Re the claim: "Agave is also very heavily processed in an extremely energy-intensive manner that's similar to the way corn is converted into high-fructose corn syrup."

Have you or your researchers ever witnessed the process for yourself? It is not "very heavily processed" - agave nectar is produced with 3 steps: 1. filter out the solids 2. add heat 3. evaporate the moisture. You call this very heavily processed? It doesn't even hold a candle to the massive processing and nasty chemicals used to convert corn into HFCS. Not even slightly close. Not to mention that agave is grown and harvested by hand (no big farming machinery like in the U.S.), does not contain GMO's, is not subsidized like big corn farming, and doesn't have a political lobby.

So why is it on your "worst" list? Worse than HFCS, artificial sweeteners, and honey containing 40 - 70% fructose?

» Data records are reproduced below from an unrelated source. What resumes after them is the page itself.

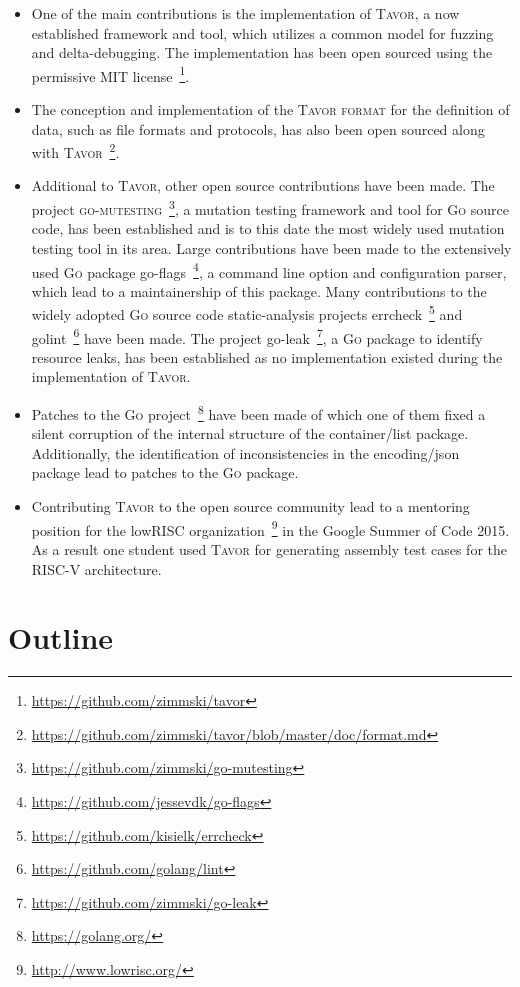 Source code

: \begin{itemize}
\item One of the main contributions is the implementation of \textsc{Tavor}, a now established framework and tool, which utilizes a common model for fuzzing and delta-debugging. The implementation has been open sourced using the permissive MIT license~\footnote{\url{https://github.com/zimmski/tavor}}.
\item The conception and implementation of the \textsc{Tavor format} for the definition of data, such as file formats and protocols, has also been open sourced along with \textsc{Tavor}~\footnote{\url{https://github.com/zimmski/tavor/blob/master/doc/format.md}}.
\item Additional to \textsc{Tavor}, other open source contributions have been made. The project \textsc{go-mutesting}~\footnote{\url{https://github.com/zimmski/go-mutesting}}, a mutation testing framework and tool for \textsc{Go} source code, has been established and is to this date the most widely used mutation testing tool in its area. Large contributions have been made to the extensively used \textsc{Go} package go-flags~\footnote{\url{https://github.com/jessevdk/go-flags}}, a command line option and configuration parser, which lead to a maintainership of this package. Many contributions to the widely adopted \textsc{Go} source code static-analysis projects errcheck~\footnote{\url{https://github.com/kisielk/errcheck}} and golint~\footnote{\url{https://github.com/golang/lint}} have been made. The project go-leak~\footnote{\url{https://github.com/zimmski/go-leak}}, a \textsc{Go} package to identify resource leaks, has been established as no implementation existed during the implementation of \textsc{Tavor}.
\item Patches to the \textsc{Go} project~\footnote{\url{https://golang.org/}} have been made of which one of them fixed a silent corruption of the internal structure of the container/list package. Additionally, the identification of inconsistencies in the encoding/json package lead to patches to the \textsc{Go} package.
\item Contributing \textsc{Tavor} to the open source community lead to a mentoring position for the lowRISC organization~\footnote{\url{http://www.lowrisc.org/}} in the Google Summer of Code 2015. As a result one student used \textsc{Tavor} for generating assembly test cases for the RISC-V architecture.
\end{itemize}

\section{Outline}
\label{sec:outline}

Seems you've jumped on the trendy "fructose is evil" alarmist bandwagon.

How about using moderation and including ranges that are fine for consumption. Here are 4 peer-reviewed scientific studies conducted on humans (not rodents) that need to be considered in understanding fructose.


I have to disagree with your assertion that agave is a bad sweetener! Of all establishments, I would have expected Rodale to have done their homework a bit more on this one!

Agave gets its sweetness from a complex form of fructose derived from inulin and has a very low glycemic index value when compared to other sweeteners like corn syrup! This is great for people like me who are hypoglycemic! Stevia tastes funky and honey is something I can only use sparingly as it tends to spike me up!

Fructose levels in agave products vary from brand to brand and depend on which plant they cultivate from as well as the amount of processing used. Raw agave or low-processed agave is best. Amber agave is generally less processed and sweeter than dark agave.

Most importantly, you DO NOT use agave 1:1 as a sugar substitute. 0.25:1 agave:sugar is already more than enough for most!